Exercise requirements >> All lines in the records that carry the string "largo" are to be shown.

** Opening Source data block **

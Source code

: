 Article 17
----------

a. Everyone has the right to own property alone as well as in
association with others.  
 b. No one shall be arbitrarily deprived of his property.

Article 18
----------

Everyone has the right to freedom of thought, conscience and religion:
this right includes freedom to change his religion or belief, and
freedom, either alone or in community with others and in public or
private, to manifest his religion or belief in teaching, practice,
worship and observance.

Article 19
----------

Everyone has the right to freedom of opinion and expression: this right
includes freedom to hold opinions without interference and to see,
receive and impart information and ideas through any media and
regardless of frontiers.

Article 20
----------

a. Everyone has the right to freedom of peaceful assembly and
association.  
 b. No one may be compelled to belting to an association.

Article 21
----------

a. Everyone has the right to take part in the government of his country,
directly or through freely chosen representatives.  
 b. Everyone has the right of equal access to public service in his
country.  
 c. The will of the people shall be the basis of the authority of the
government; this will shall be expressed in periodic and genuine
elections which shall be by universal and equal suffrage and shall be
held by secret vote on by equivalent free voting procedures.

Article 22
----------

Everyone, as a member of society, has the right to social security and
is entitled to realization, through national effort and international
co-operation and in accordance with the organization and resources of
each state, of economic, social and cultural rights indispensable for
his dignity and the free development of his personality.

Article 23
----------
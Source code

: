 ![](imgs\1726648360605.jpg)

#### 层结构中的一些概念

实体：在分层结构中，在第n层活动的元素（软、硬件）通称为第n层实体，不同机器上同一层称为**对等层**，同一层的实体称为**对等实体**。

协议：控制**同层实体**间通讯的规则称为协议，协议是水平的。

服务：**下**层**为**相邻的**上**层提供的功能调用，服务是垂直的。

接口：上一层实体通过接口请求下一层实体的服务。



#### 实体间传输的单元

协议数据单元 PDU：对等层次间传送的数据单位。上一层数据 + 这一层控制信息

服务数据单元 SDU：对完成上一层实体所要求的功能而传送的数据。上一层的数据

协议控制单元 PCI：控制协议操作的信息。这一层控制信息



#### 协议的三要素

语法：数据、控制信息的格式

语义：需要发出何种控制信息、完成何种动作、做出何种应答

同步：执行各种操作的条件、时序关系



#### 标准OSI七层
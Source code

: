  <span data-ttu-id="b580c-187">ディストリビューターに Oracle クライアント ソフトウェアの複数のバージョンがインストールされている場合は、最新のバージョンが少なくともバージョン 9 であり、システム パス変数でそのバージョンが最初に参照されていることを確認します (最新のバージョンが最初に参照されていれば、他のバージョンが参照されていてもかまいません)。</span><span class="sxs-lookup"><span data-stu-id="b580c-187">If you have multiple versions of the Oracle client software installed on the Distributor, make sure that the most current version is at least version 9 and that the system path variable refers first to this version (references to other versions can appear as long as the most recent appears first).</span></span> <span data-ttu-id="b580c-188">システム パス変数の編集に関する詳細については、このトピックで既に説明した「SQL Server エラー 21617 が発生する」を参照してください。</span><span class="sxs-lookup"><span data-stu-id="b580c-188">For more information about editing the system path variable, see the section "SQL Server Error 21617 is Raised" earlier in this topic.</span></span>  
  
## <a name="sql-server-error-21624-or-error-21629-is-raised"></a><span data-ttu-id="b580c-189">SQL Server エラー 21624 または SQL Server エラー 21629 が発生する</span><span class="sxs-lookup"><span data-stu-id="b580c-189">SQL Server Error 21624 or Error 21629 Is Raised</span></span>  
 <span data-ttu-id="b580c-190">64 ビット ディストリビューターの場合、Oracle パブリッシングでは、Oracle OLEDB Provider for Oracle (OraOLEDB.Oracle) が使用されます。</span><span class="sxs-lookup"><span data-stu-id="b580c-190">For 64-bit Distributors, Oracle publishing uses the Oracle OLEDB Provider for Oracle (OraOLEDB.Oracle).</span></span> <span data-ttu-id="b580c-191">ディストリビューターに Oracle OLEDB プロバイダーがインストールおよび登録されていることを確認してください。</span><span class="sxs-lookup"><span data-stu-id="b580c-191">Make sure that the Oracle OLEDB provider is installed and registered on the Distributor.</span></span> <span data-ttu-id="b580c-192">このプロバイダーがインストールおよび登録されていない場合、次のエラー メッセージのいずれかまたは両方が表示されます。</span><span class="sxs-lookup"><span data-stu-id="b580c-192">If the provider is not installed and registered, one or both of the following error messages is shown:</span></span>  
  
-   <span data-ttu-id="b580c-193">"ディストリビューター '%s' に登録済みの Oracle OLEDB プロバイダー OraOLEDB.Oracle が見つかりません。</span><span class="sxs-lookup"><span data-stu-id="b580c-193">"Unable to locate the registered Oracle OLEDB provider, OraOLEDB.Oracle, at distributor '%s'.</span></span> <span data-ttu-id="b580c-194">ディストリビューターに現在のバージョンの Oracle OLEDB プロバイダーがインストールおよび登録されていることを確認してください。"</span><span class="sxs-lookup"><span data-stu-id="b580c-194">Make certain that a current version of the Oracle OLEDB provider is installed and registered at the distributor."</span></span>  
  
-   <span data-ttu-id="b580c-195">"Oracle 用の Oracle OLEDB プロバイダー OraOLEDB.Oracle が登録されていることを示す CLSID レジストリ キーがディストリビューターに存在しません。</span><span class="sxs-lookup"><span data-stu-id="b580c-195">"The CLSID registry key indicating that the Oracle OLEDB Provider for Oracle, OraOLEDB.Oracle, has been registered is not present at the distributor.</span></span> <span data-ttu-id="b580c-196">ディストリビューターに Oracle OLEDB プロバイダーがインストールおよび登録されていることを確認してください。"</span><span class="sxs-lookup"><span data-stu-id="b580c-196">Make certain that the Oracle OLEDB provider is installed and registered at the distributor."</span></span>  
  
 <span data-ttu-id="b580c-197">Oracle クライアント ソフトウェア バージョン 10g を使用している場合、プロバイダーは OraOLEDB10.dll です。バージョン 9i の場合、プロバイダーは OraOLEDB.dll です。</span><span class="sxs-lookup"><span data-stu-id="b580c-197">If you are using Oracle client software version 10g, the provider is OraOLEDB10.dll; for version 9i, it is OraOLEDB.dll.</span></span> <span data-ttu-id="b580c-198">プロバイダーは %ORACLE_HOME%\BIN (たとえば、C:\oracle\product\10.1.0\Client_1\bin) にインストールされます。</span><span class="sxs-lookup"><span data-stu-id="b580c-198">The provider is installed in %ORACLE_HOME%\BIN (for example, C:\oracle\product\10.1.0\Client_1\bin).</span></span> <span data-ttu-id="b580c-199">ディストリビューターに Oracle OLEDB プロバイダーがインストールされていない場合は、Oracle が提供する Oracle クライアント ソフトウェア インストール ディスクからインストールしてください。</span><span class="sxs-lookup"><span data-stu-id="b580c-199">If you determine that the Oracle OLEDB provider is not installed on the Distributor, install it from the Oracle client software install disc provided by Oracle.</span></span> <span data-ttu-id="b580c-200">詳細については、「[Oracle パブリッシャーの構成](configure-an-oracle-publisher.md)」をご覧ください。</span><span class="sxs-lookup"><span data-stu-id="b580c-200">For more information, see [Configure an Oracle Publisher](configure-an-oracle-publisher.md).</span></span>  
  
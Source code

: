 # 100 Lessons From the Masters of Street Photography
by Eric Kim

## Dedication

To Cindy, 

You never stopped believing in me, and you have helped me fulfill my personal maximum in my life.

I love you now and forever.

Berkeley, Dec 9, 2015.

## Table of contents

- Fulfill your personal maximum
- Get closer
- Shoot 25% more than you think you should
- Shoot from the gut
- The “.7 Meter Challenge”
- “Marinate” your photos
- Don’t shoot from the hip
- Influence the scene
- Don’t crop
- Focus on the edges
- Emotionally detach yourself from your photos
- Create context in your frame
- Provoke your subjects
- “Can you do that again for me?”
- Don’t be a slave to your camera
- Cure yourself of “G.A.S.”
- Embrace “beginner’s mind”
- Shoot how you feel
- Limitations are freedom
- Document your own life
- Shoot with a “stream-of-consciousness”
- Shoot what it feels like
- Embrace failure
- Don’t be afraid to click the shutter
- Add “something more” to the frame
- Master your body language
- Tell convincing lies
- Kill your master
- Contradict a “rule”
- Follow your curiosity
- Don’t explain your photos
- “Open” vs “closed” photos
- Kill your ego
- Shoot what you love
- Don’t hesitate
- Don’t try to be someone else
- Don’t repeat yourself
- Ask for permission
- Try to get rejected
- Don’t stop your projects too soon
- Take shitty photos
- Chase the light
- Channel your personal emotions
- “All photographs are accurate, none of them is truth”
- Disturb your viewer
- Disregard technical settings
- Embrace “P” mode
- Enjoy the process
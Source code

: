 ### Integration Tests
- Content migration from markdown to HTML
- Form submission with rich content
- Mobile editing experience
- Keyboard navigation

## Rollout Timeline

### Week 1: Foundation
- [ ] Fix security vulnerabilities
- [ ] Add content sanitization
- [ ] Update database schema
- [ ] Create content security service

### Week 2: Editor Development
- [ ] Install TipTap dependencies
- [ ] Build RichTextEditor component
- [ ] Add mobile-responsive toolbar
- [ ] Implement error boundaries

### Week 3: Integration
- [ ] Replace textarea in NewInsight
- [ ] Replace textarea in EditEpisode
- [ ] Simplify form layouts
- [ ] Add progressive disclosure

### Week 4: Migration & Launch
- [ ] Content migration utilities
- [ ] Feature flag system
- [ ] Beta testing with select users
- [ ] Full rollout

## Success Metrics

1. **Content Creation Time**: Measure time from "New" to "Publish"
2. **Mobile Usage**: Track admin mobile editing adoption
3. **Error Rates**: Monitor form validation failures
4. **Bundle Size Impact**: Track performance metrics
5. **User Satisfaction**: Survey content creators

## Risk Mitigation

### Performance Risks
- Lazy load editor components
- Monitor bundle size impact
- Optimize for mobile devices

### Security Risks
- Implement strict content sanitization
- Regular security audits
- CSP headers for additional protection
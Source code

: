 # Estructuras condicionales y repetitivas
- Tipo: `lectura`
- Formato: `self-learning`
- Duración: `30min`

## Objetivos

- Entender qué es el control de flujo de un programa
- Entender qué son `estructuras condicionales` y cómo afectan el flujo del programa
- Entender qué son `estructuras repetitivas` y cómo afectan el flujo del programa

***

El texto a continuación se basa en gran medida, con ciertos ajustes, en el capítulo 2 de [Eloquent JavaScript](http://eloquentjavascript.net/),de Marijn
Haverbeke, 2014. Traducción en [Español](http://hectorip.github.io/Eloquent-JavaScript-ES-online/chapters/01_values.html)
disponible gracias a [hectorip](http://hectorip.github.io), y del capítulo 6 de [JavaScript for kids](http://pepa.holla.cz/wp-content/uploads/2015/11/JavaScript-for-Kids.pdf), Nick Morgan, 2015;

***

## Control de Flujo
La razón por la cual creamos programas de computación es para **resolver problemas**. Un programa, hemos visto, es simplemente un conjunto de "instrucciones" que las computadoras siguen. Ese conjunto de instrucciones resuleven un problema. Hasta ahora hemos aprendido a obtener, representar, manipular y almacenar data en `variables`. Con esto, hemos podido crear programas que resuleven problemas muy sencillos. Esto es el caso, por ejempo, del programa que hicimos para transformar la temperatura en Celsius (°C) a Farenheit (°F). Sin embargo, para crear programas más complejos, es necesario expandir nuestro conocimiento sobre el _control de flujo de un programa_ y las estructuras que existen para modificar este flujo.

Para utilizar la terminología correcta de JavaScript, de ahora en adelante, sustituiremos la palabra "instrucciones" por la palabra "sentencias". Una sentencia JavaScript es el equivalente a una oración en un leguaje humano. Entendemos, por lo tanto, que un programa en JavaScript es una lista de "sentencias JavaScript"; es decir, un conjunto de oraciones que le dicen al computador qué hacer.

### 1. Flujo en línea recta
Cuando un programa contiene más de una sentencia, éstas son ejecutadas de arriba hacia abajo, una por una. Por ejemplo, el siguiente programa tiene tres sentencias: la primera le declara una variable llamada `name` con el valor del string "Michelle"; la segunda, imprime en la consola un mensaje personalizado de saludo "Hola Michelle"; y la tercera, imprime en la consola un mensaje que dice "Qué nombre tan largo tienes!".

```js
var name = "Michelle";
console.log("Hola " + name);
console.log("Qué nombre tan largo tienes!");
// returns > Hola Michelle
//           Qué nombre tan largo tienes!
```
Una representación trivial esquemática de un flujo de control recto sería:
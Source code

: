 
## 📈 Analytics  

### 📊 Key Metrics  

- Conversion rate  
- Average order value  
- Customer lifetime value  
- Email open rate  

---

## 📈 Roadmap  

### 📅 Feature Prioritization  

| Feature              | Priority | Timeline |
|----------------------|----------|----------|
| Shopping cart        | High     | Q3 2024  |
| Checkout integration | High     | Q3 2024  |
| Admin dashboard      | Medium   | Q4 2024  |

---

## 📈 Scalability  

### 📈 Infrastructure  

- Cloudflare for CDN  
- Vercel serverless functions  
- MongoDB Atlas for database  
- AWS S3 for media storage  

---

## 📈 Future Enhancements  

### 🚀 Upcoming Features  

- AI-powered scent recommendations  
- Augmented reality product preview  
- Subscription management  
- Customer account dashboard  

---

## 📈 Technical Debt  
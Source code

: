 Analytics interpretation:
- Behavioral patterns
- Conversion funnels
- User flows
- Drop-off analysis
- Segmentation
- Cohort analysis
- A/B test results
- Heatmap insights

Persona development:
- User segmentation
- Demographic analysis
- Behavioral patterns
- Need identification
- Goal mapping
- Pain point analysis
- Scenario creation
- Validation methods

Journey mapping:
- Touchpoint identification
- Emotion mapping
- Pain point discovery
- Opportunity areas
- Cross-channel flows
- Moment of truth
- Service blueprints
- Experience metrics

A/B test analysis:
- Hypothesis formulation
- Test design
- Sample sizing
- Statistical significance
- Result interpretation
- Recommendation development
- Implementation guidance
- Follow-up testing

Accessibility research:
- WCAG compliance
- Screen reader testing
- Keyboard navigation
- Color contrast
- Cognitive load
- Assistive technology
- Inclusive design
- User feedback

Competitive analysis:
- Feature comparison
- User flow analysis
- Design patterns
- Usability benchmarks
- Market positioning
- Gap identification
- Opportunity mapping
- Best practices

** Closing Source data block **

Task answer >>
Cuando un programa contiene más de una sentencia, éstas son ejecutadas de arriba hacia abajo, una por una. Por ejemplo, el siguiente programa tiene tres sentencias: la primera le declara una variable llamada `name` con el valor del string "Michelle"; la segunda, imprime en la consola un mensaje personalizado de saludo "Hola Michelle"; y la tercera, imprime en la consola un mensaje que dice "Qué nombre tan largo tienes!".
console.log("Qué nombre tan largo tienes!");
//           Qué nombre tan largo tienes!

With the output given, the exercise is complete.